Consider the alphabet $\Sigma = \{f,g,a,b,(,),;\}$. From this we can build the set of all the words $\Sigma^*$. This contains any word, including gibberish like "$)g;;f(($".
Then, we can craft the set of syntactic terms $T \subseteq \Sigma^*$ through an inductive definition.
We start by defining a subset $F \subseteq \Sigma$ as $F = \{f,g,a,b\}$, and we call this the set of function symbols. Then, inductively, we state that if $t_1,\ldots,t_n$ (with $n\geq 0$ are terms and $s\in F$, the word $s(t_1;\ldots;t_n)$ is a term.
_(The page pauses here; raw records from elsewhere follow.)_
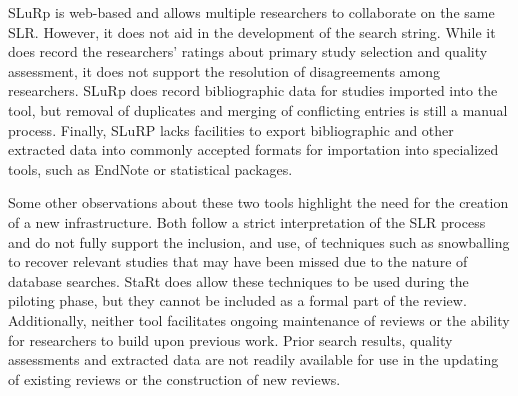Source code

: SLuRp is web-based and allows multiple researchers to collaborate on the same SLR. However, it does not aid in the development of the search string.  While it does record the researchers' ratings about primary study selection and quality assessment, it does not support the resolution of disagreements among researchers. SLuRp does record bibliographic data for studies imported into the tool, but removal of duplicates and merging of conflicting entries is still a manual process. Finally, SLuRP lacks facilities to export bibliographic and other extracted data into commonly accepted formats for importation into specialized tools, such as EndNote or statistical packages.

Some other observations about these two tools highlight the need for the creation of a new infrastructure. Both follow a strict interpretation of the SLR process and do not fully support the inclusion, and use, of techniques such as snowballing to recover relevant studies that may have been missed due to the nature of database searches. StaRt does allow these techniques to be used during the piloting phase, but they cannot be included as a formal part of the review. Additionally, neither tool facilitates ongoing maintenance of reviews or the ability for researchers to build upon previous work. Prior search results, quality assessments and extracted data are not readily available for use in the updating of existing reviews or the construction of new reviews. 


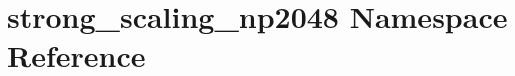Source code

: \hypertarget{namespacestrong__scaling__np2048}{}\section{strong\+\_\+scaling\+\_\+np2048 Namespace Reference}
\label{namespacestrong__scaling__np2048}
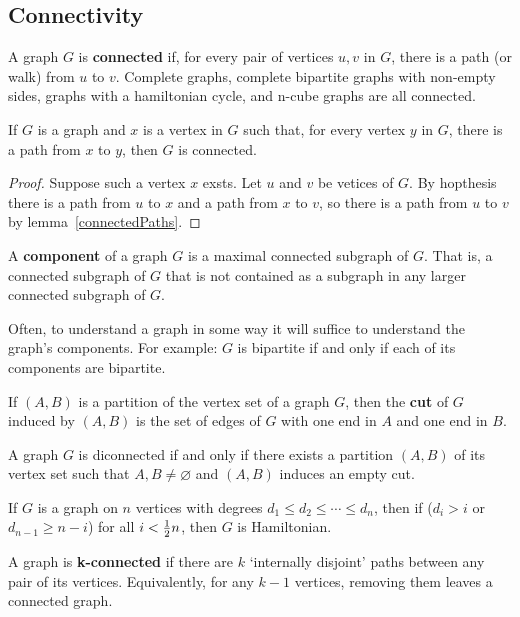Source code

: \documentclass[12pt]{article}
\begin{document}
\subsection{Connectivity}
A graph $G$ is {\bf connected} if, for every pair of vertices $u,v$ in $G$, there is a path (or walk) from $u$ to $v$. Complete graphs, complete bipartite graphs with non-empty sides, graphs with a hamiltonian cycle, and n-cube graphs are all connected.

\begin{lemma}
If $G$ is a graph and $x$ is a vertex in $G$ such that, for every vertex $y$ in $G$, there is a path from $x$ to $y$, then $G$ is connected.
\end{lemma}

\begin{proof}
Suppose such a vertex $x$ exsts. Let $u$ and $v$ be vetices of $G$. By hopthesis there is a path from $u$ to $x$ and a path from $x$ to $v$, so there is a path from $u$ to $v$ by lemma~\ref{connectedPaths}.
\end{proof}

A {\bf component} of a graph $G$ is a maximal connected subgraph of $G$. That is, a connected subgraph of $G$ that is not contained as a subgraph in any larger connected subgraph of $G$.

Often, to understand a graph in some way it will suffice to understand the graph's components. For example: $G$ is bipartite if and only if each of its components are bipartite.

If $(A,B)$ is a partition of the vertex set of a graph $G$, then the {\bf cut} of $G$ induced by $(A,B)$ is the set of edges of $G$ with one end in $A$ and one end in $B$.

\begin{lemma}
A graph $G$ is diconnected if and only if there exists a partition $(A,B)$ of its vertex set such that $A,B \neq \varnothing$ and $(A,B)$ induces an empty cut.
\end{lemma}

\begin{theorem}[Chuatal '72]
If $G$ is a graph on $n$ vertices with degrees $d_1 \leq d_2 \leq \cdots \leq d_n$, then if ($d_i > i$ or $d_{n-1} \geq n-i$) for all $i < \frac{1}{2} n$, then $G$ is Hamiltonian.
\end{theorem}

A graph is {\bf k-connected} if there are $k$ `internally disjoint' paths between any pair of its vertices. Equivalently, for any $k-1$ vertices, removing them leaves a connected graph.
\end{document}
Note that $n=0$ above gives the "base case" of the induction. We then have that $f()$ is a term, $a()$ is a term, $f(a();b())$ is a term, $f(f(a();b();a();a(b())))$ is a term, and so on.
Now, we might want to put more constraints on those terms. For instance, we might want to associate to each $s \in F$ a fixed nubmer of arguments, and consider only those terms respecting that. For instance, if we decide that $f$ has arity two (f is binary), then we allow $f(a();b())$ but not $f(a())$ nor $f(a();f())$. This restriction essentially defines a subset language $L\subseteq T$.
This is sometimes done by specifying a signature. E.g. something like
$$
\begin{array}{l}
f : A \times A \to A \\
g : A \to A \\
a : 1 \to A \\
b : 1 \to A \\
\end{array}
$$
The above is a fancy way to state that $f$ is binary, $g$ is unary, and $a,b$ are both constants (= zero-arity function symbols). $1$ is used to mean no-arguments.
A possible term here is $f(g(a());b())$.
The name $A$ above is called a "sort", and has no deep meaning on its own. The above is called a single-sorted signature since it uses only one sort. By contrast
$$
\begin{array}{l}
f : A \times B \to A \\
g : A \to B \\
a : 1 \to A \\
b : 1 \to A \\
\end{array}
$$
uses two sorts. This now forbids $f(g(a());b())$ since $g(a)$ has not sort $A$ as required. Instead, $f(b();g(a()))$ is still allowed.
When terms are logical formulae, it is common to use signatures to keep our words meaningful. For instance
$$
\begin{array}{l}
\land : P \times P \to P \\
{\sf prime} : \mathbb N \to P \\
0 : 1 \to \mathbb N \\
s : \mathbb N \to \mathbb N \\
\end{array}
$$
allows $\land({\sf prime}(0());{\sf prime}(s(0())))$ (i.e. ${\sf prime}(0) \land {\sf prime}(s(0))$, in more casual notation), but disallows nonsense such as
$\land({\sf prime}(0());0())$ (i.e. ${\sf prime}(0) \land 0$) which tries to use term $0()$ as if it were a proposition (a term of sort $P$).